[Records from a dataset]
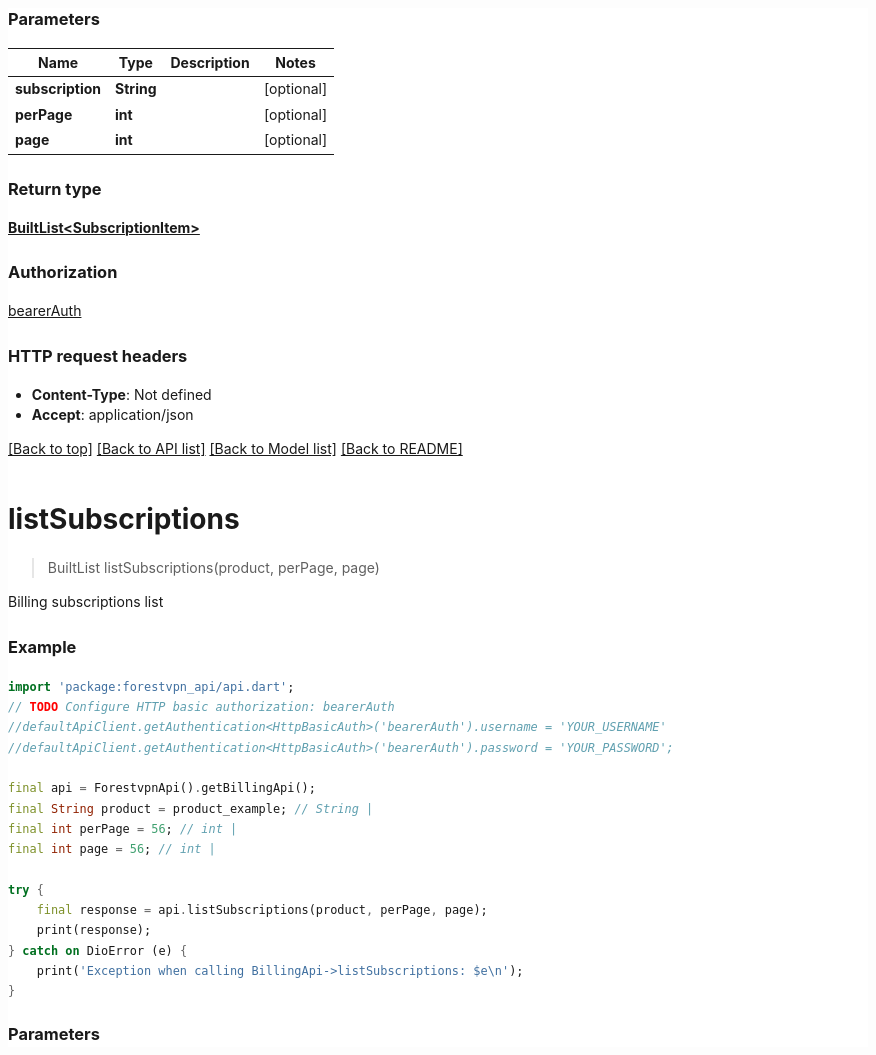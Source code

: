 ### Parameters

Name | Type | Description  | Notes
------------- | ------------- | ------------- | -------------
 **subscription** | **String**|  | [optional] 
 **perPage** | **int**|  | [optional] 
 **page** | **int**|  | [optional] 

### Return type

[**BuiltList&lt;SubscriptionItem&gt;**](SubscriptionItem.md)

### Authorization

[bearerAuth](../README.md#bearerAuth)

### HTTP request headers

 - **Content-Type**: Not defined
 - **Accept**: application/json

[[Back to top]](#) [[Back to API list]](../README.md#documentation-for-api-endpoints) [[Back to Model list]](../README.md#documentation-for-models) [[Back to README]](../README.md)

# **listSubscriptions**
> BuiltList<Subscription> listSubscriptions(product, perPage, page)

Billing subscriptions list

### Example
```dart
import 'package:forestvpn_api/api.dart';
// TODO Configure HTTP basic authorization: bearerAuth
//defaultApiClient.getAuthentication<HttpBasicAuth>('bearerAuth').username = 'YOUR_USERNAME'
//defaultApiClient.getAuthentication<HttpBasicAuth>('bearerAuth').password = 'YOUR_PASSWORD';

final api = ForestvpnApi().getBillingApi();
final String product = product_example; // String | 
final int perPage = 56; // int | 
final int page = 56; // int | 

try {
    final response = api.listSubscriptions(product, perPage, page);
    print(response);
} catch on DioError (e) {
    print('Exception when calling BillingApi->listSubscriptions: $e\n');
}
```

### Parameters
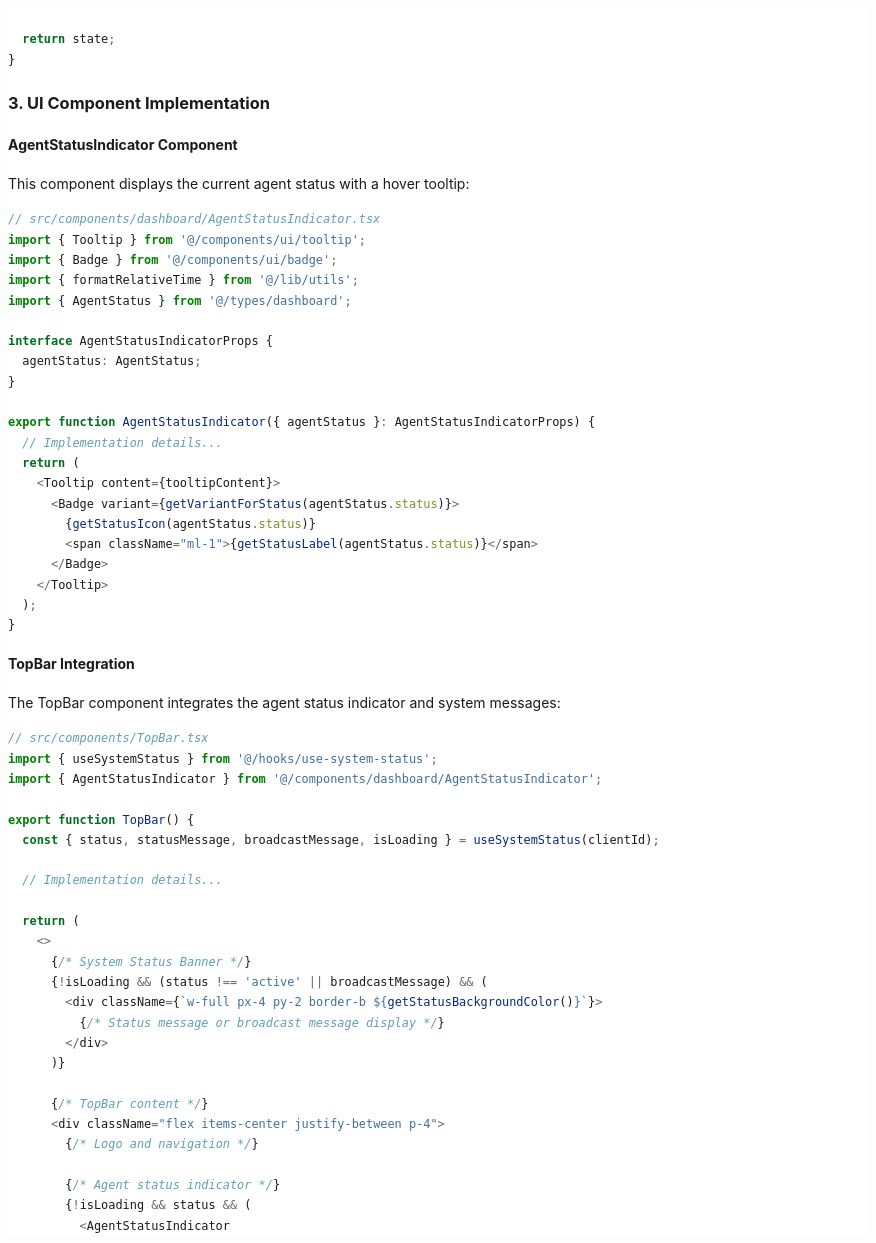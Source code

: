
 ```typescript

  return state;
}
```

### 3. UI Component Implementation

#### AgentStatusIndicator Component

This component displays the current agent status with a hover tooltip:

```typescript
// src/components/dashboard/AgentStatusIndicator.tsx
import { Tooltip } from '@/components/ui/tooltip';
import { Badge } from '@/components/ui/badge';
import { formatRelativeTime } from '@/lib/utils';
import { AgentStatus } from '@/types/dashboard';

interface AgentStatusIndicatorProps {
  agentStatus: AgentStatus;
}

export function AgentStatusIndicator({ agentStatus }: AgentStatusIndicatorProps) {
  // Implementation details...
  return (
    <Tooltip content={tooltipContent}>
      <Badge variant={getVariantForStatus(agentStatus.status)}>
        {getStatusIcon(agentStatus.status)}
        <span className="ml-1">{getStatusLabel(agentStatus.status)}</span>
      </Badge>
    </Tooltip>
  );
}
```

#### TopBar Integration

The TopBar component integrates the agent status indicator and system messages:

```typescript
// src/components/TopBar.tsx
import { useSystemStatus } from '@/hooks/use-system-status';
import { AgentStatusIndicator } from '@/components/dashboard/AgentStatusIndicator';

export function TopBar() {
  const { status, statusMessage, broadcastMessage, isLoading } = useSystemStatus(clientId);
  
  // Implementation details...
  
  return (
    <>
      {/* System Status Banner */}
      {!isLoading && (status !== 'active' || broadcastMessage) && (
        <div className={`w-full px-4 py-2 border-b ${getStatusBackgroundColor()}`}>
          {/* Status message or broadcast message display */}
        </div>
      )}
      
      {/* TopBar content */}
      <div className="flex items-center justify-between p-4">
        {/* Logo and navigation */}
        
        {/* Agent status indicator */}
        {!isLoading && status && (
          <AgentStatusIndicator 
```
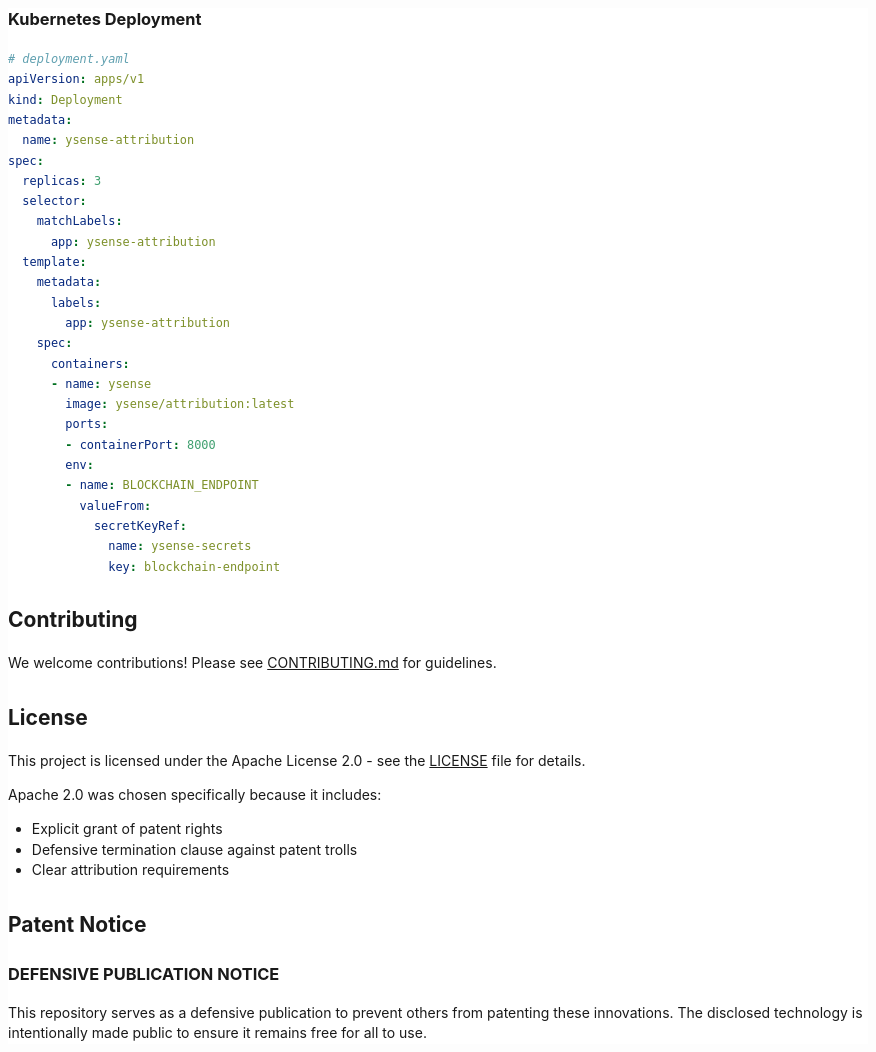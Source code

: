 ### Kubernetes Deployment

```yaml
# deployment.yaml
apiVersion: apps/v1
kind: Deployment
metadata:
  name: ysense-attribution
spec:
  replicas: 3
  selector:
    matchLabels:
      app: ysense-attribution
  template:
    metadata:
      labels:
        app: ysense-attribution
    spec:
      containers:
      - name: ysense
        image: ysense/attribution:latest
        ports:
        - containerPort: 8000
        env:
        - name: BLOCKCHAIN_ENDPOINT
          valueFrom:
            secretKeyRef:
              name: ysense-secrets
              key: blockchain-endpoint
```

## Contributing

We welcome contributions! Please see [CONTRIBUTING.md](CONTRIBUTING.md) for guidelines.

## License

This project is licensed under the Apache License 2.0 - see the [LICENSE](LICENSE) file for details.

Apache 2.0 was chosen specifically because it includes:
- Explicit grant of patent rights
- Defensive termination clause against patent trolls
- Clear attribution requirements

## Patent Notice

### DEFENSIVE PUBLICATION NOTICE

This repository serves as a defensive publication to prevent others from patenting these innovations. The disclosed technology is intentionally made public to ensure it remains free for all to use.
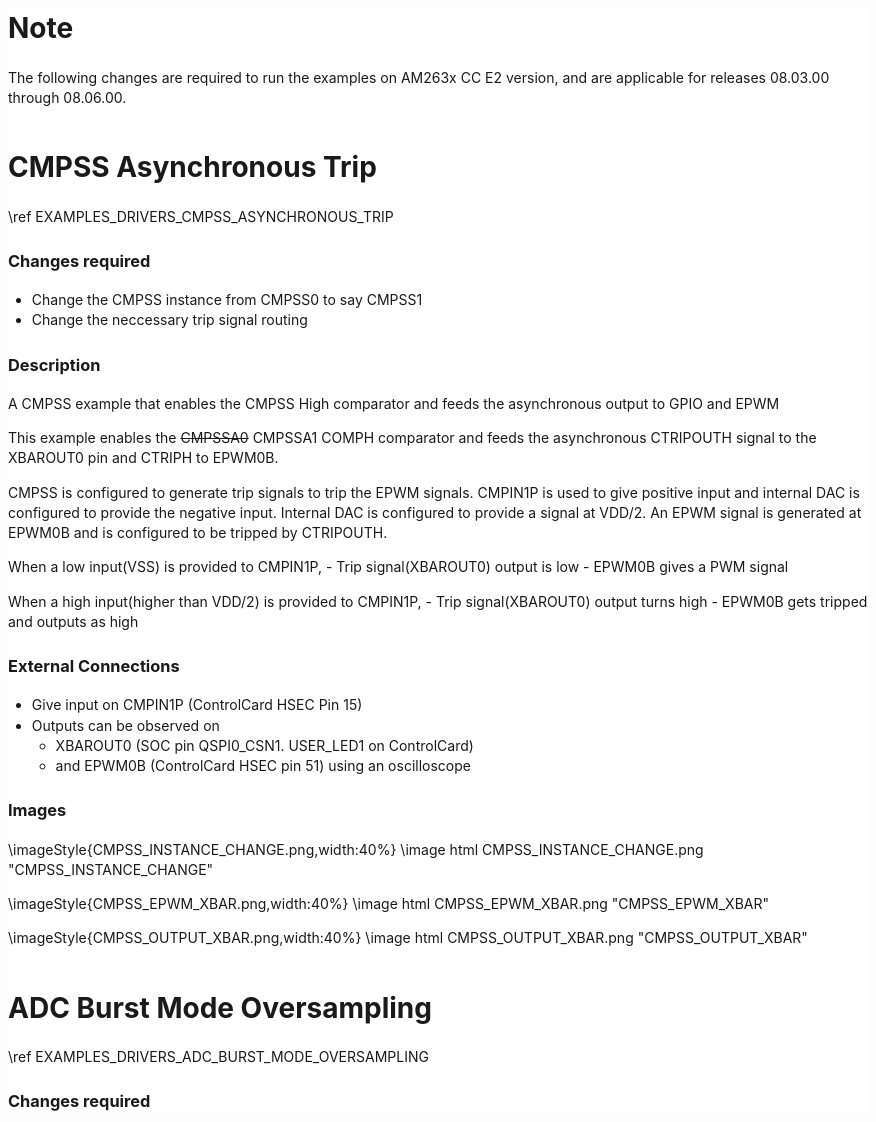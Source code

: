# Note
The following changes are required to run the examples on AM263x CC E2 version, and are applicable for releases 08.03.00 through 08.06.00.
# CMPSS Asynchronous Trip
\ref EXAMPLES_DRIVERS_CMPSS_ASYNCHRONOUS_TRIP

### Changes required
- Change the CMPSS instance from CMPSS0 to say CMPSS1
- Change the neccessary trip signal routing

### Description

A CMPSS example that enables the CMPSS High comparator and feeds the
asynchronous output to GPIO and EPWM

This example enables the ~~CMPSSA0~~ CMPSSA1 COMPH comparator and feeds the asynchronous
CTRIPOUTH signal to the XBAROUT0 pin and CTRIPH to EPWM0B.

CMPSS is configured to generate trip signals to trip the EPWM signals.
CMPIN1P is used to give positive input and internal DAC is configured
to provide the negative input. Internal DAC is configured to provide a
signal at VDD/2. An EPWM signal is generated at EPWM0B and is configured
to be tripped by CTRIPOUTH.

When a low input(VSS) is provided to CMPIN1P,
    - Trip signal(XBAROUT0) output is low
    - EPWM0B gives a PWM signal

When a high input(higher than VDD/2) is provided to CMPIN1P,
    - Trip signal(XBAROUT0) output turns high
    - EPWM0B gets tripped and outputs as high

### External Connections
 - Give input on CMPIN1P (ControlCard HSEC Pin 15)
 - Outputs can be observed on
   - XBAROUT0 (SOC pin QSPI0_CSN1. USER_LED1 on ControlCard)
   - and EPWM0B (ControlCard HSEC pin 51) using an oscilloscope

### Images
\imageStyle{CMPSS_INSTANCE_CHANGE.png,width:40%}
\image html CMPSS_INSTANCE_CHANGE.png "CMPSS_INSTANCE_CHANGE"

\imageStyle{CMPSS_EPWM_XBAR.png,width:40%}
\image html CMPSS_EPWM_XBAR.png "CMPSS_EPWM_XBAR"

\imageStyle{CMPSS_OUTPUT_XBAR.png,width:40%}
\image html CMPSS_OUTPUT_XBAR.png "CMPSS_OUTPUT_XBAR"


# ADC Burst Mode Oversampling
\ref EXAMPLES_DRIVERS_ADC_BURST_MODE_OVERSAMPLING
### Changes required
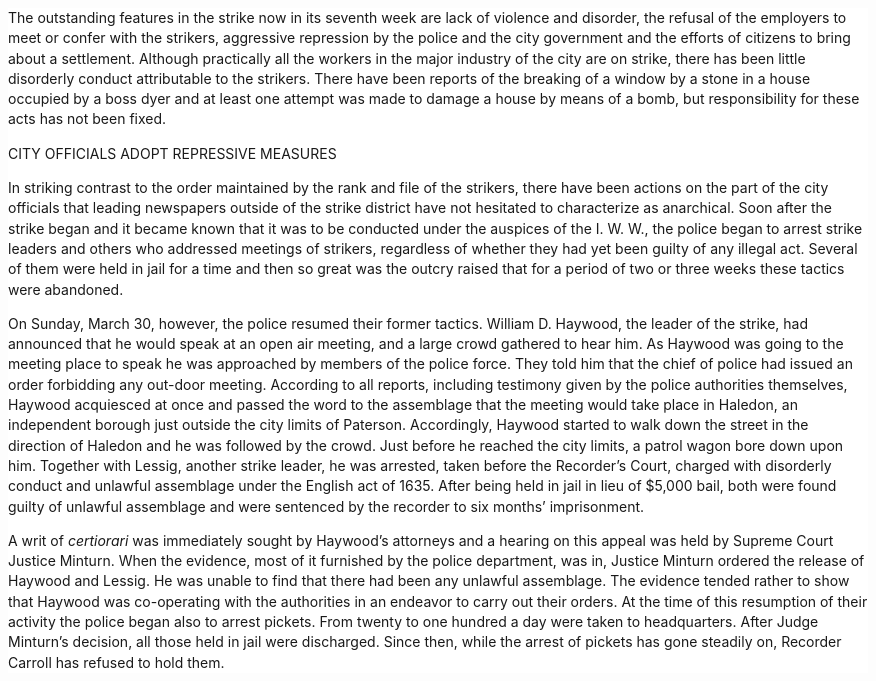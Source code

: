 The outstanding features in the strike now in its seventh week are lack
of violence and disorder, the refusal of the employers to meet or confer
with the strikers, aggressive repression by the police and the city
government and the efforts of citizens to bring about a settlement.
Although practically all the workers in the major industry of the city
are on strike, there has been little disorderly conduct attributable to
the strikers. There have been reports of the breaking of a window by a
stone in a house occupied by a boss dyer and at least one attempt was
made to damage a house by means of a bomb, but responsibility for these
acts has not been fixed.


CITY OFFICIALS ADOPT
REPRESSIVE MEASURES

In striking contrast to the order maintained by the rank and file of the
strikers, there have been actions on the part of the city officials that
leading newspapers outside of the strike district have not hesitated to
characterize as anarchical. Soon after the strike began and it became
known that it was to be conducted under the auspices of the I. W. W.,
the police began to arrest strike leaders and others who addressed
meetings of strikers, regardless of whether they had yet been guilty of
any illegal act. Several of them were held in jail for a time and then
so great was the outcry raised that for a period of two or three weeks
these tactics were abandoned.

On Sunday, March 30, however, the police resumed their former tactics.
William D. Haywood, the leader of the strike, had announced that he
would speak at an open air meeting, and a large crowd gathered to hear
him. As Haywood was going to the meeting place to speak he was
approached by members of the police force. They told him that the chief
of police had issued an order forbidding any out-door meeting. According
to all reports, including testimony given by the police authorities
themselves, Haywood acquiesced at once and passed the word to the
assemblage that the meeting would take place in Haledon, an independent
borough just outside the city limits of Paterson. Accordingly, Haywood
started to walk down the street in the direction of Haledon and he was
followed by the crowd. Just before he reached the city limits, a patrol
wagon bore down upon him. Together with Lessig, another strike leader,
he was arrested, taken before the Recorder’s Court, charged with
disorderly conduct and unlawful assemblage under the English act of
1635. After being held in jail in lieu of $5,000 bail, both were found
guilty of unlawful assemblage and were sentenced by the recorder to six
months’ imprisonment.

A writ of _certiorari_ was immediately sought by Haywood’s attorneys and
a hearing on this appeal was held by Supreme Court Justice Minturn. When
the evidence, most of it furnished by the police department, was in,
Justice Minturn ordered the release of Haywood and Lessig. He was unable
to find that there had been any unlawful assemblage. The evidence tended
rather to show that Haywood was co-operating with the authorities in an
endeavor to carry out their orders. At the time of this resumption of
their activity the police began also to arrest pickets. From twenty to
one hundred a day were taken to headquarters. After Judge Minturn’s
decision, all those held in jail were discharged. Since then, while the
arrest of pickets has gone steadily on, Recorder Carroll has refused to
hold them.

▶ **Activity**: Gather all lines with the string "components" from the data.

▶ **Solution to the problem**:
// src/components/dashboard/AgentStatusIndicator.tsx
import { Tooltip } from '@/components/ui/tooltip';
import { Badge } from '@/components/ui/badge';
// src/components/TopBar.tsx
import { AgentStatusIndicator } from '@/components/dashboard/AgentStatusIndicator';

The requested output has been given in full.